Les experts du climat dans ce pays d'Afrique australe disent que le sort des populations rurales est aggravé par l'absence de systèmes suffisants de surveillance de la météo qui sont en mesure de fournir une alerte précoce sur les niveaux des précipitations.

“Le Zimbabwe se retrouve parfois moins équipé pour prédire (les inondations), mal préparé pour planifier et répondre aux inondations”, raconte à IPS, Sobona Mtisi, un chercheur sur le climat au Programme de politiques de l’eau du 'Overseas Development Institute' (Institut de développement outre-mer).

Cet institut s’est associé avec le gouvernement du Zimbabwe pour développer une politique sur les changements climatiques. “Les systèmes d'alerte précoce qui se focalisent sur les inondations ne sont pas encore bien développés, en particulier au niveau local. Tous ces facteurs font que le pays est toujours pris au dépourvu”.

Depuis la mi-janvier, de fortes pluies frappent les provinces du Matabeleland Sud et Nord ainsi que la province de Masvingo, qui sont traditionnellement considérées comme des zones sèches.

Selon les Services météorologiques du Zimbabwe, les provinces du Matabeleland Sud et Nord ont enregistré des précipitations d'environ 300 millimètres depuis le début de l'année – au moins trois fois plus élevées que les pluies attendues pour ces provinces.

“C'est beaucoup plus faible par rapport à d’autres provinces”, affirme à IPS, Tich Zinyemba, le chef des Services météorologiques du Zimbabwe, indiquant la province du Manicaland, qui est frontalière avec le Mozambique et qui a enregistré jusqu'à 1.000 millimètres de pluies au cours de la même période. “Mais [les précipitations dans le Matabeleland] sont toutefois exceptionnellement élevées pour ces régions arides”.

S’adapter à une nouvelle réalité Jusqu'au début des pluies à la mi-janvier, les provinces du Matabeleland Sud et Nord étaient en pleine sécheresse.

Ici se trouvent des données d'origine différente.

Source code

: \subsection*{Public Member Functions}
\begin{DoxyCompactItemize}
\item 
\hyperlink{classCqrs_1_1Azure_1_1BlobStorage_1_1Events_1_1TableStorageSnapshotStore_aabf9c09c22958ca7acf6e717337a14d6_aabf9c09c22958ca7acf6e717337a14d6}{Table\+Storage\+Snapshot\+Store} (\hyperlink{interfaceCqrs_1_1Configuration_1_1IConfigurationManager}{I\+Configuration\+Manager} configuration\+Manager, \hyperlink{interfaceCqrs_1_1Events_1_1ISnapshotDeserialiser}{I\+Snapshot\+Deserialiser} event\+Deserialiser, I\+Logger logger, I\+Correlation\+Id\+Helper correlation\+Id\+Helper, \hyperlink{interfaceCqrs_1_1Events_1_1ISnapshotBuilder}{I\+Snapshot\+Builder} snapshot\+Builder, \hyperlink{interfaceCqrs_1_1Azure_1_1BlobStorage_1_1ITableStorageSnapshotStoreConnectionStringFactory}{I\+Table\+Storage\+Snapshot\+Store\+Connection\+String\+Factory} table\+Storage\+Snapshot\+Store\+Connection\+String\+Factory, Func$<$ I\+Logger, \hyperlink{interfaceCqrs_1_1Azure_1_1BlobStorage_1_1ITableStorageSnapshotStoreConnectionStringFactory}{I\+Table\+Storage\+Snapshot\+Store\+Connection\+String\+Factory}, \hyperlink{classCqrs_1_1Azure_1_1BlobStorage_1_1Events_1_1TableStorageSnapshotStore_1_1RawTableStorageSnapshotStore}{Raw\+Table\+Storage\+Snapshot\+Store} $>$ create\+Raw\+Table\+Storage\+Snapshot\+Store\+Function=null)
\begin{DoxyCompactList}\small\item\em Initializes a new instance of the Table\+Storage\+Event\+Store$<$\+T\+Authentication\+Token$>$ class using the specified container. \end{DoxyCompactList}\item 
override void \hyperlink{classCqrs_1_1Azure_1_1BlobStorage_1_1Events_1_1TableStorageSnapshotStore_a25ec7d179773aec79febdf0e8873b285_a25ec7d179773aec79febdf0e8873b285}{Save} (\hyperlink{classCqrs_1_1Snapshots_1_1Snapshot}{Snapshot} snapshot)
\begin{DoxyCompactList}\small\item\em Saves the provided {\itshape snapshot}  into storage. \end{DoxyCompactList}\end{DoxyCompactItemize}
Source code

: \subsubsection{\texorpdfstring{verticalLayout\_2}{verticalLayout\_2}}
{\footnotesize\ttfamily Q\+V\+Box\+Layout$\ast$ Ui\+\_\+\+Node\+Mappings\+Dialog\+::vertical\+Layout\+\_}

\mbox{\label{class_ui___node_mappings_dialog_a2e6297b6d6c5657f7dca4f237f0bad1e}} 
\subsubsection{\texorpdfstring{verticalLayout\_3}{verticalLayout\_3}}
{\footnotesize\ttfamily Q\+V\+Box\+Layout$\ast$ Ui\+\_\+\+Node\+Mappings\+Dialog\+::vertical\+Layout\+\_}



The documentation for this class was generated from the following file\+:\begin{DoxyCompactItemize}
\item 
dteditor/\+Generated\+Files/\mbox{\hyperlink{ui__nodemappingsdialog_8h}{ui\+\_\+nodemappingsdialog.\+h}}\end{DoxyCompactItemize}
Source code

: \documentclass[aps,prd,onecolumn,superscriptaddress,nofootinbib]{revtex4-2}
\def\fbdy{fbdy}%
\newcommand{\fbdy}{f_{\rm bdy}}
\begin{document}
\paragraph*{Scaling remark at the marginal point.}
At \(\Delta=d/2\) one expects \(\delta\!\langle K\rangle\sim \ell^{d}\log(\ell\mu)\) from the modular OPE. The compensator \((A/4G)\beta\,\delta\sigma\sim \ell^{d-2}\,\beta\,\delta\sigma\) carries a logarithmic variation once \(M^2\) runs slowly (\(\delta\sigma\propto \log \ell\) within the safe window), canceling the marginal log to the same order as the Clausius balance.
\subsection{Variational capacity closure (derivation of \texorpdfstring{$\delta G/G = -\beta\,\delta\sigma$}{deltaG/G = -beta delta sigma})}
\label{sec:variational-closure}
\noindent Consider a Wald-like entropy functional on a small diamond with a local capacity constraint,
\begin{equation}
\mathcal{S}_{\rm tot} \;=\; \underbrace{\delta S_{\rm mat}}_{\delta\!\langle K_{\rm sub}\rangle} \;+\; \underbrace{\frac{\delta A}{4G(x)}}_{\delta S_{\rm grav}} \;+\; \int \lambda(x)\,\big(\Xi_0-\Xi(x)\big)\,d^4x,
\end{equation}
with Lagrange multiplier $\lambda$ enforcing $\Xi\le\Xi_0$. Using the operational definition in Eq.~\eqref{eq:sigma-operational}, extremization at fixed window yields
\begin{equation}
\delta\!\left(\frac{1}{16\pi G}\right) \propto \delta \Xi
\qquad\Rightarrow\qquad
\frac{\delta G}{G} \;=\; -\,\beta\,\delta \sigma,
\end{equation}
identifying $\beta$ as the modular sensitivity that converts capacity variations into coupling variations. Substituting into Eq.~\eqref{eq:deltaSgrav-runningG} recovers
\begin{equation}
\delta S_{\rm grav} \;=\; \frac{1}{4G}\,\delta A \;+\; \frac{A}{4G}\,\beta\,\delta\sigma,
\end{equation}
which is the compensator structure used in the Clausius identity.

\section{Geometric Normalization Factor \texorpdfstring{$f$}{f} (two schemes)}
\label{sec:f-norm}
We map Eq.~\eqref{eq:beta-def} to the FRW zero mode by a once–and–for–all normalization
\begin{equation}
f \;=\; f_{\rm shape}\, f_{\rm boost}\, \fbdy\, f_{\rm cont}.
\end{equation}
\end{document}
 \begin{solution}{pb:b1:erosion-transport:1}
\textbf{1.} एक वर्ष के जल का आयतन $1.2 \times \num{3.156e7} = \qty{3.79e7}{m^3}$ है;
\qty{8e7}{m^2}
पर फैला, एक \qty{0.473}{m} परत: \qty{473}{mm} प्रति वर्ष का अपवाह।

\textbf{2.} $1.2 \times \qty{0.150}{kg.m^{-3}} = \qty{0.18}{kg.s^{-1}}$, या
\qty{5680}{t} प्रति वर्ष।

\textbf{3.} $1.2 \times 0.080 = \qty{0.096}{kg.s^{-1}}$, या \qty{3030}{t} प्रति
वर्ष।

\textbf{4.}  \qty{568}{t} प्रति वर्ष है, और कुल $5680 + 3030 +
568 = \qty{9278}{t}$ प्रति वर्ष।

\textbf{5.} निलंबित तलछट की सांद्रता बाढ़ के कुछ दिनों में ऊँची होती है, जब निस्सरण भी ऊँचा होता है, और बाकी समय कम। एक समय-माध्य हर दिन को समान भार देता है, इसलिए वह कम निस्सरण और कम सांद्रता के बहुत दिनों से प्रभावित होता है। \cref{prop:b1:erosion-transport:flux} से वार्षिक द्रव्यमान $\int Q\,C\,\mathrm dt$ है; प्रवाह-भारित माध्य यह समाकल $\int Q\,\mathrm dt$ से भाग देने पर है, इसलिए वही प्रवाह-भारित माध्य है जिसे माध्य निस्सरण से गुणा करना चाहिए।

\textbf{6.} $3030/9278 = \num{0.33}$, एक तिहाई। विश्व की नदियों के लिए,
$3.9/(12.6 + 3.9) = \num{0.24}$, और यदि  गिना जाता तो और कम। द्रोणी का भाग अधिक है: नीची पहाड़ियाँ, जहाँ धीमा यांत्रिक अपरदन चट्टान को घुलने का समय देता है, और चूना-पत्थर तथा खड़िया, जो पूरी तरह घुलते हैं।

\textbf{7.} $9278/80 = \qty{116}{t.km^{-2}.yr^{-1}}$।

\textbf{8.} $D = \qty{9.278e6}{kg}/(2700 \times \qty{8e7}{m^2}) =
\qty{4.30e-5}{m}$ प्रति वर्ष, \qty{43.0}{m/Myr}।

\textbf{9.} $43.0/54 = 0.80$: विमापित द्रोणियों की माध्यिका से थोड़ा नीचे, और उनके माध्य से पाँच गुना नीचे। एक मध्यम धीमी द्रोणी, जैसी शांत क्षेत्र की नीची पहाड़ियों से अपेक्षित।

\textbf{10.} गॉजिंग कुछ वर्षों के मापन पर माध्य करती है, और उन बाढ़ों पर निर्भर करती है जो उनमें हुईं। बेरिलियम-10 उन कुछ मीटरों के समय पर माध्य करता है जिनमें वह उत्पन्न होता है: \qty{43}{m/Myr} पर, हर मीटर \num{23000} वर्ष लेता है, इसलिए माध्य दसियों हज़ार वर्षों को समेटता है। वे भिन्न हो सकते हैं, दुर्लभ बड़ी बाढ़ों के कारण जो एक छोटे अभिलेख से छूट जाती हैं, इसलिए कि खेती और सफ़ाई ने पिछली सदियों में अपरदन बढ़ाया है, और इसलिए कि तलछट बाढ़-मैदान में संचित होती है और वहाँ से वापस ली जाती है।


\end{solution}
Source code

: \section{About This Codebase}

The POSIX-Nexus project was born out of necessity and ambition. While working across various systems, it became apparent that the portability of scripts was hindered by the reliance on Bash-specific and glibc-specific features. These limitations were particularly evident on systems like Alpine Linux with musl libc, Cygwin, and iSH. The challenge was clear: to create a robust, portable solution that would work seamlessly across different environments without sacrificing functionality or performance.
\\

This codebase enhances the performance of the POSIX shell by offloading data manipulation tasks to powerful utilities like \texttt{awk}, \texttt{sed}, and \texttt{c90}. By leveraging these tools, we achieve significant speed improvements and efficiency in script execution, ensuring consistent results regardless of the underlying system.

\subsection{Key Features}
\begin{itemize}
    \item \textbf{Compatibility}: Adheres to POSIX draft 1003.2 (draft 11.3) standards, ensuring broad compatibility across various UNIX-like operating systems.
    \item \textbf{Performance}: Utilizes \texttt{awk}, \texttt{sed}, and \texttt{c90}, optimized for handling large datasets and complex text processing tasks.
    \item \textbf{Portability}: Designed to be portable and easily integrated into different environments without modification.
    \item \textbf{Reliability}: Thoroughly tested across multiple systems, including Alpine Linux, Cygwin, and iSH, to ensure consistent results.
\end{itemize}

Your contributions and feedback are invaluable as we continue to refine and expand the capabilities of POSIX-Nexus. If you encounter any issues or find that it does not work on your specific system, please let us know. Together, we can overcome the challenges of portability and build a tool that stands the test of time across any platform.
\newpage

Le quotidien local en ligne, 'Bulawayo24 News', a annoncé qu'entre juillet et décembre 2012, quelque 9.000 têtes de bétail dans la région du Matabeleland Sud ont péri en raison de la sécheresse en cours. Maintenant, elles périssent à cause des inondations qui ont suivi, a rapporté la publication.

“Les inondations sont des phénomènes récents au Zimbabwe, et à cet egard, le pays est encore en train de s'adapter à cette nouvelle réalité”, déclare Mtisi, expliquant que les inondations ont commencé à survenir dans le pays en 2000 lorsque le cyclone Eline avait balayé tout le sud de l'Afrique.

*Avec un reportage supplémentaire de Nyarai Mudimu dans la province du Manicaland.